By the way – also buckwheat is technically seed – or so called pseudo-grain.
I’m looking to make your cardamom vanilla bean cupcakes which calls for almond flour – would I be able to use almond meal? Is there much difference? Thanks!
Jessica, yes blanched almond flour and almond meal are a bit different. Almond meal is ground whole almonds, with the skins left on. Blanched almond flour is obviously blanched almonds, with the skins removed. Almond meal is much grittier and has more texture and doesn’t usually result in the same fluffiness that blanched almond flour does, in baked goods. It can work in tart shells and the like, but not usually cupcakes, cakes, etc. They will always come out much flatter. Hope that helps.

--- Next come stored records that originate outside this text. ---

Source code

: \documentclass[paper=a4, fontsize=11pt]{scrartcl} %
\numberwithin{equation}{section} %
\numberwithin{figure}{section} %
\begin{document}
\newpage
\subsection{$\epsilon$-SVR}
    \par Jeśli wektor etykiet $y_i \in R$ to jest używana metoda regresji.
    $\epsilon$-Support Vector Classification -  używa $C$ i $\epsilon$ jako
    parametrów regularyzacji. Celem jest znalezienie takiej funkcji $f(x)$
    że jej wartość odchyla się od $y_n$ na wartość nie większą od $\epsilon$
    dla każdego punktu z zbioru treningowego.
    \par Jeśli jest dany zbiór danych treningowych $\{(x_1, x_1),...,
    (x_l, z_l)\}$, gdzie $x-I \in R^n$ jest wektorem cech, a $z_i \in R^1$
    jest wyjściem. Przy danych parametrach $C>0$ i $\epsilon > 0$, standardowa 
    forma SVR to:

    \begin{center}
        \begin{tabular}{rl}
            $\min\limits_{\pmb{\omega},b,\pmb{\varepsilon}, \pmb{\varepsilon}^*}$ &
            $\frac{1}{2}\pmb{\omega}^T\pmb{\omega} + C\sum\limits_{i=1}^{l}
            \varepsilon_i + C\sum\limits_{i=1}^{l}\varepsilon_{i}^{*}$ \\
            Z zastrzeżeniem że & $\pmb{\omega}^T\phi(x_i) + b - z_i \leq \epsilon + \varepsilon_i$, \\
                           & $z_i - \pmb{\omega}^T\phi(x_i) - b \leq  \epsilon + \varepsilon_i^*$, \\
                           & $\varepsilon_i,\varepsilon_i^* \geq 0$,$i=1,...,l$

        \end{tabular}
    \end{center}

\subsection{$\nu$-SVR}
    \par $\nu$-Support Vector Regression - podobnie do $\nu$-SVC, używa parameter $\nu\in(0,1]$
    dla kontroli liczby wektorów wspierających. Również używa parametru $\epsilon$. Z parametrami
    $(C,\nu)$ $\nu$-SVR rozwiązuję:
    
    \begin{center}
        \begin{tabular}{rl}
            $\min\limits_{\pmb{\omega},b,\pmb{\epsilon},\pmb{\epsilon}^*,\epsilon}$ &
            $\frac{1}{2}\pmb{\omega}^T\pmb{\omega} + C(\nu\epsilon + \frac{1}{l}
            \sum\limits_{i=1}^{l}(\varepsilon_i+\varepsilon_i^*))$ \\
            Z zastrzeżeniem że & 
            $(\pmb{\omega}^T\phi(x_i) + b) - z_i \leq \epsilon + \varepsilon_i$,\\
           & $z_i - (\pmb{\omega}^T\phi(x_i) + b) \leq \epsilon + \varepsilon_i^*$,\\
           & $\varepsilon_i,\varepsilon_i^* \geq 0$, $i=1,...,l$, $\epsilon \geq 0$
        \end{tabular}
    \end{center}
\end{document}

You are my new favorite person! I hate to buy gluten-free flours and products made from them because they seem like mostly junk–white rice and guar gum? I’m sure I can do better for my body than that. I’ve always been intimidated by trying to make my own mixture, but your ratio is so helpful! I’m definitely going to try it out.
Thank you for sharing your amazing recipes!
My grandmother made the best damn whole wheat bread/rolls. Since CD in ’08 I have been trying to find similar item :(. Still looking. Have come close but… Usually too heavy of baked goods.
I will give the 70/30 a shot.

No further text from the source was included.